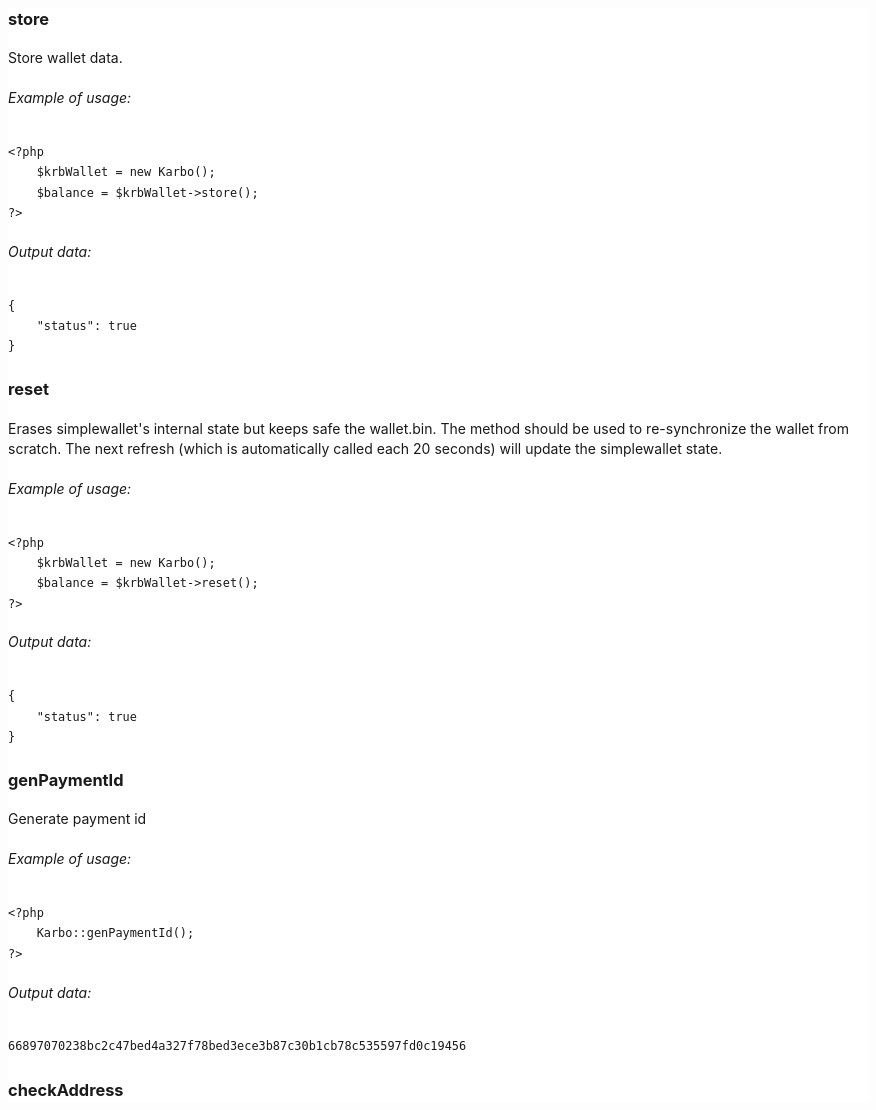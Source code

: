 ### store ###

Store wallet data.

###### Example of usage: ######
```
<?php
	$krbWallet = new Karbo();
	$balance = $krbWallet->store();
?>
```
###### Output data: ######
```
{
	"status": true
}
```

### reset ###

Erases simplewallet's internal state but keeps safe the wallet.bin. The method should be used to re-synchronize the wallet from scratch. The next refresh (which is automatically called each 20 seconds) will update the simplewallet state.

###### Example of usage: ######
```
<?php
	$krbWallet = new Karbo();
	$balance = $krbWallet->reset();
?>
```
###### Output data: ######
```
{
	"status": true
}
```

### genPaymentId ###

Generate payment id

###### Example of usage: ######
```
<?php
	Karbo::genPaymentId();
?>
```
###### Output data: ######
```
66897070238bc2c47bed4a327f78bed3ece3b87c30b1cb78c535597fd0c19456
```

### checkAddress ###
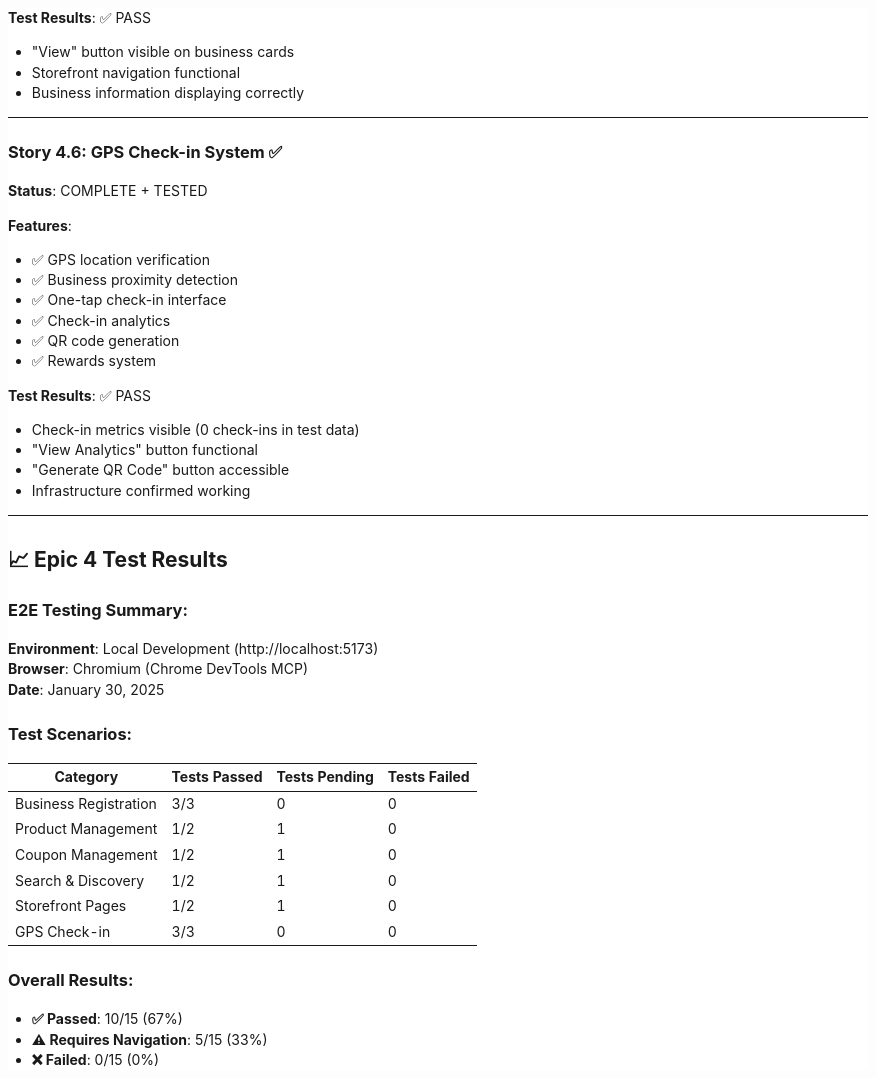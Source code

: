 **Test Results**: ✅ PASS
- "View" button visible on business cards
- Storefront navigation functional
- Business information displaying correctly

---

### Story 4.6: GPS Check-in System ✅
**Status**: COMPLETE + TESTED

**Features**:
- ✅ GPS location verification
- ✅ Business proximity detection
- ✅ One-tap check-in interface
- ✅ Check-in analytics
- ✅ QR code generation
- ✅ Rewards system

**Test Results**: ✅ PASS
- Check-in metrics visible (0 check-ins in test data)
- "View Analytics" button functional
- "Generate QR Code" button accessible
- Infrastructure confirmed working

---

## 📈 Epic 4 Test Results

### E2E Testing Summary:
**Environment**: Local Development (http://localhost:5173)  
**Browser**: Chromium (Chrome DevTools MCP)  
**Date**: January 30, 2025

### Test Scenarios:
| Category | Tests Passed | Tests Pending | Tests Failed |
|----------|--------------|---------------|--------------|
| Business Registration | 3/3 | 0 | 0 |
| Product Management | 1/2 | 1 | 0 |
| Coupon Management | 1/2 | 1 | 0 |
| Search & Discovery | 1/2 | 1 | 0 |
| Storefront Pages | 1/2 | 1 | 0 |
| GPS Check-in | 3/3 | 0 | 0 |

### Overall Results:
- **✅ Passed**: 10/15 (67%)
- **⚠️ Requires Navigation**: 5/15 (33%)
- **❌ Failed**: 0/15 (0%)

▸ What the task requires:
Filter the listing above, keeping only the lines with "functional".

▸ Exercise answer:
- Storefront navigation functional
- "View Analytics" button functional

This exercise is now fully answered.